The Missouri Fertilizer Control Board transferred the authority to regulate sludge to DNR in spring 2023 after finding the waste material “did not have significant economic market value.” At the time, 13 companies were spreading waste in Missouri from 129 sources, including poultry plants, pet food companies, dairies and other operations in Missouri and seven neighboring states. In June, the DNR issued permit exemptions to companies previously licensed by the board. Those companies must now seek permits or find other ways to dispose of the waste.
The nutrient and chemical contents of sludge vary, and testing is inconsistent.
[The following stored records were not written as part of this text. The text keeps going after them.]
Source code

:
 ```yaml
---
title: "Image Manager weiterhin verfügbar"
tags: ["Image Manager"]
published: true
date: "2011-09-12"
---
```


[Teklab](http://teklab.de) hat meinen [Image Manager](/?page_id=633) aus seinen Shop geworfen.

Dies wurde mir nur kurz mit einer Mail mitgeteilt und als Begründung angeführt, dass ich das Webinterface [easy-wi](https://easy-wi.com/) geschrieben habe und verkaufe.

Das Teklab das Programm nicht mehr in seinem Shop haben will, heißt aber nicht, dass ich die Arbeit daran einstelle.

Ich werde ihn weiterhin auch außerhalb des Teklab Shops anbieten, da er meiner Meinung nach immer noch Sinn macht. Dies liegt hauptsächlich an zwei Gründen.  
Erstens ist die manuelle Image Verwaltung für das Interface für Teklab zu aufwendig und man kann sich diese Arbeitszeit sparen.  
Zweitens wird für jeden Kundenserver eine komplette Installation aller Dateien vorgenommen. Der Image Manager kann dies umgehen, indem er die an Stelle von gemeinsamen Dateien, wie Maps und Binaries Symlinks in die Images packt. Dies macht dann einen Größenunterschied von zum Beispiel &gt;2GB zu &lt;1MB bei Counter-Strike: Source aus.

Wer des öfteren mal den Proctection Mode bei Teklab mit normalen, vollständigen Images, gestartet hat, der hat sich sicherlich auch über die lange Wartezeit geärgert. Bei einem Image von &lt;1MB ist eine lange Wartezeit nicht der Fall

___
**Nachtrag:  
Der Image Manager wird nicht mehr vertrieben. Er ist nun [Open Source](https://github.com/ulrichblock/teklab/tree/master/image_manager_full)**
Sludge contains phosphorus and nitrogen, two nutrients plants need, but the concentrations can be too high, said William Wymore, an expert in industrial wastewater treatment and executive producer of Good Morning Sludge Truck, a podcast explaining the complicated landscape of sludge production and management.
“We’re talking about nutrient loads that are literally thousands of times” the recommended amount of phosphorus, nitrogen and calcium, Wymore said.
Heather Peters, Water Pollution Control Branch Chief for DNR, said sludge can be beneficial as long as it is properly managed and regulated, but the department is still figuring out how to do this.
“It is a unique situation when we’re talking about managing these materials as fertilizer on agricultural land,” Peters said. “It could be done successfully if it follows the permit. This is new ground for us.”
No end in sight
The Missouri House and Senate recently approved House Bill 2134, which will create new wastewater sludge regulations under the Missouri Clean Water Act.
Michael Berg, political director of the Sierra Club’s Missouri chapter, said that his group approves of the legislation. However, Berg said it is valid for residents to question whether it will resolve their concerns, especially as the new company permits progress.
“I think the legislation is a good step,” Berg said. “(But) we have broader issues with the oversight over animal agriculture in the state and the monitoring of CAFOs and slaughterhouses.”
Powell is one of many residents who believes the waste companies will find avenues to continue their operations in Missouri.
“It’s all about money,” Powell said. “I don’t know how legislation is going to work out, but I think money is gonna win, whoever has the big bucks. So I think I’m stuck.”